DATA SHOWN -
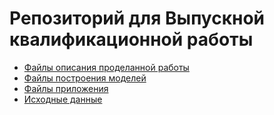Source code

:# Репозиторий для Выпускной квалификационной работы
- [Файлы описания проделанной работы](https://github.com/Clockworkcabbage/Final-work/tree/main/Docs)
- [Файлы построения моделей](https://github.com/Clockworkcabbage/Final-work/tree/main/Notebooks)
- [Файлы приложения](https://github.com/Clockworkcabbage/Final-work/tree/main/App)
- [Исходные данные](https://github.com/Clockworkcabbage/Final-work/tree/main/Data)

WORK REQUEST - Would you transcribe the whole listing above exactly? The pictures should not be included.

RESULT OF THIS TASK -
Source code

:# Репозиторий для Выпускной квалификационной работы
- [Файлы описания проделанной работы](https://github.com/Clockworkcabbage/Final-work/tree/main/Docs)
- [Файлы построения моделей](https://github.com/Clockworkcabbage/Final-work/tree/main/Notebooks)
- [Файлы приложения](https://github.com/Clockworkcabbage/Final-work/tree/main/App)
- [Исходные данные](https://github.com/Clockworkcabbage/Final-work/tree/main/Data)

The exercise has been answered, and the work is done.